In the early 1960s, comedian Lenny Bruce quipped that marijuana would soon be decriminalized because most of the law students who smoked it would soon be in charge of making the laws. It did seem that the new generation of leaders would either understand or be able to move beyond the sort of thinking, based in the failed attempt at alcohol Prohibition, behind our national drug policy.

Baby boomers now taking office know that most drug users harm no one, and that those who do get into trouble need help that is often unavailable. But this has not moved them to push for more humane and effective drug policies.

Perhaps Bush and Gore are so guilt-ridden about their own drug use that they feel they must be holier than earlier antidrug crusaders. Perhaps, too, they have invoked drugs so often as the villain in their electoral drama that they can't now change the script.

In his first year, Clinton suggested shifting some drug war funding away from policing and prisons toward treatment, education, and social services. But Republican right-wingers instantly attacked him as "soft on drugs," so he embraced the drug war with a vengeance.

For each of the next seven years, more Americans were arrested and imprisoned on drug charges than in any year under Reagan or Bush. Meanwhile, drug use among American youth increased in most of those years.

The good news is that the public is ahead of the politicians on these issues. In the last four years, voters in six states and the District of Columbia have passed propositions allowing the medical use of marijuana.

Lost in last week's presidential furor was the fact that California voters overwhelmingly passed Proposition 36, which diverts those arrested for use of illicit drugs into probation and treatment rather than jail. Colorado and Nevada voters passed medical marijuana measures. Oregon and Utah voters passed initiatives that stop government from seizing property from suspected drug offenders without due process.

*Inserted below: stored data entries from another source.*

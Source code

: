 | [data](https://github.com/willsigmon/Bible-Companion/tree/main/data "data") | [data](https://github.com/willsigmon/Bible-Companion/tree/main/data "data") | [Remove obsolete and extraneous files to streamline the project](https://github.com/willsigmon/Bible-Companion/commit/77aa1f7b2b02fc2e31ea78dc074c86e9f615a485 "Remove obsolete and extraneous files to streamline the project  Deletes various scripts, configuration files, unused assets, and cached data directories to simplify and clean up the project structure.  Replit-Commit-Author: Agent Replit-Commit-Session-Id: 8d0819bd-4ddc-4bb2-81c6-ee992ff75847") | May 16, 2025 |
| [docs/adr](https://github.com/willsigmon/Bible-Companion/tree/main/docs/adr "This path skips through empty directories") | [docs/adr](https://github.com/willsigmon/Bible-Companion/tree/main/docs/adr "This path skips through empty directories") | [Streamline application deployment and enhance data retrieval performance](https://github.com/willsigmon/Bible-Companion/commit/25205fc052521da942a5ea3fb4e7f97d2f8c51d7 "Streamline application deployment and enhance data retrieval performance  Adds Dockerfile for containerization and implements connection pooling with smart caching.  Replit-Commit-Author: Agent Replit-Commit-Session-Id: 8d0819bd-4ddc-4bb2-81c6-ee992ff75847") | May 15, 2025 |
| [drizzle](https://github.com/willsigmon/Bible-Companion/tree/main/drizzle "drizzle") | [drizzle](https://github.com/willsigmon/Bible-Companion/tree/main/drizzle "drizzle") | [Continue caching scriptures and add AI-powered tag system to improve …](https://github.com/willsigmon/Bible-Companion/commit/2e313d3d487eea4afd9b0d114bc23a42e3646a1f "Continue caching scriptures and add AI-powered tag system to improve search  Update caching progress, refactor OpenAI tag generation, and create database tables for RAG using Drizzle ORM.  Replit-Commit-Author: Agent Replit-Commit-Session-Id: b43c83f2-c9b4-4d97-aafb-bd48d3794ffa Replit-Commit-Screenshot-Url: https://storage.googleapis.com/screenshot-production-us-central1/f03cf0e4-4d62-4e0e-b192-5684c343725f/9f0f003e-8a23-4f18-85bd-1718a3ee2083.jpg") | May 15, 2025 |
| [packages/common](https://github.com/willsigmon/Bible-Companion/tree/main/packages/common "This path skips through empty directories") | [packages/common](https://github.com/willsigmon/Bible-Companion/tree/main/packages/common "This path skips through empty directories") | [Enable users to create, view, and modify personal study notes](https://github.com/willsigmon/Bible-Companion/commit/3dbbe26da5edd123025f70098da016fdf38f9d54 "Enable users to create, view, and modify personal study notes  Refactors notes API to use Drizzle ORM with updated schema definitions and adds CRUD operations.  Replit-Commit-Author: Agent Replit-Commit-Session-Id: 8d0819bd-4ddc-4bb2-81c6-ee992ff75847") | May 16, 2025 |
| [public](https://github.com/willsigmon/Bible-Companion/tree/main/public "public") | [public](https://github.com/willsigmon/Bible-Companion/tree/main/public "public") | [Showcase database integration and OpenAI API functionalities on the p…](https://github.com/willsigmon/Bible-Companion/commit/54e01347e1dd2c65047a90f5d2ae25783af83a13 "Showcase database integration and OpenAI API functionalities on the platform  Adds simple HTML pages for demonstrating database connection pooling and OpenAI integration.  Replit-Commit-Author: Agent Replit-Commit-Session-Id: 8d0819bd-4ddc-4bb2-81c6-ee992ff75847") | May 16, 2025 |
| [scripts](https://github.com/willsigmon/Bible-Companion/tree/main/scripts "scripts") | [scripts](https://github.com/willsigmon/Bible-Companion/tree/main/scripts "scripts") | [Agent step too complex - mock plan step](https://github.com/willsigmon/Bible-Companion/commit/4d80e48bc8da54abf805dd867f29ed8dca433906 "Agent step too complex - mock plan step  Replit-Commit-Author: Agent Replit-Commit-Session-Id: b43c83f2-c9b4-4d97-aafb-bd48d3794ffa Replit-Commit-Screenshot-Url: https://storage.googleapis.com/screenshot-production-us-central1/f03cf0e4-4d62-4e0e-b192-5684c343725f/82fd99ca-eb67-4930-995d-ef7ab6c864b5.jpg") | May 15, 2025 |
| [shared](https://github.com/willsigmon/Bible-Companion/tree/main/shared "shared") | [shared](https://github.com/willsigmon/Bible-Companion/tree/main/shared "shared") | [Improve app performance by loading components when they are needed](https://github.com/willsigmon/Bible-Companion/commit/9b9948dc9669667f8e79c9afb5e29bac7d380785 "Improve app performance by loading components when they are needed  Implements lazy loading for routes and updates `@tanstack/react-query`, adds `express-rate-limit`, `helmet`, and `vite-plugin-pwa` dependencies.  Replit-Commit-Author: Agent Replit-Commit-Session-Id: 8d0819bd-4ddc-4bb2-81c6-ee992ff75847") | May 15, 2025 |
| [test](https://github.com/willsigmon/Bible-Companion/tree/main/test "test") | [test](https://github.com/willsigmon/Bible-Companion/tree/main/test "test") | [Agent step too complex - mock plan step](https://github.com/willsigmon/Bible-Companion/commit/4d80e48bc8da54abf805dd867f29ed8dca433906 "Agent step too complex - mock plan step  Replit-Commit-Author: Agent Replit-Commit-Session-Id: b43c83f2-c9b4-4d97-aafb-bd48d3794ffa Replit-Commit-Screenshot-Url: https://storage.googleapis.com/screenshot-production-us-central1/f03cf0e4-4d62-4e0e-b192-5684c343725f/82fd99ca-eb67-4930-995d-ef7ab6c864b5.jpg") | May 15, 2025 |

Politicians and their comrades in the drug control complex fought against all such reforms, but it is clear that every time voters have the chance, they just say no to the drug war. Indeed, to judge from the margins of victory, drug policy reforms are far more popular than either presidential candidate.

Will Gore/Bush follow the public's lead? Only time will tell, but the new president might take a lesson from the Cold War. For 30 years after World War II, liberals who wanted to build better relations with Russia and China were called "soft on communism" by conservatives. It took Richard Nixon, a conservative who built his career railing against communism, to begin detente with the Soviets and create an opening to China.

Both Bush and Gore have been loyal, gung-ho generals in the drug war, so they could use these "credentials" to try new approaches to drug policy. If either of them musters the political courage to wage peace, the public seems ready to support them.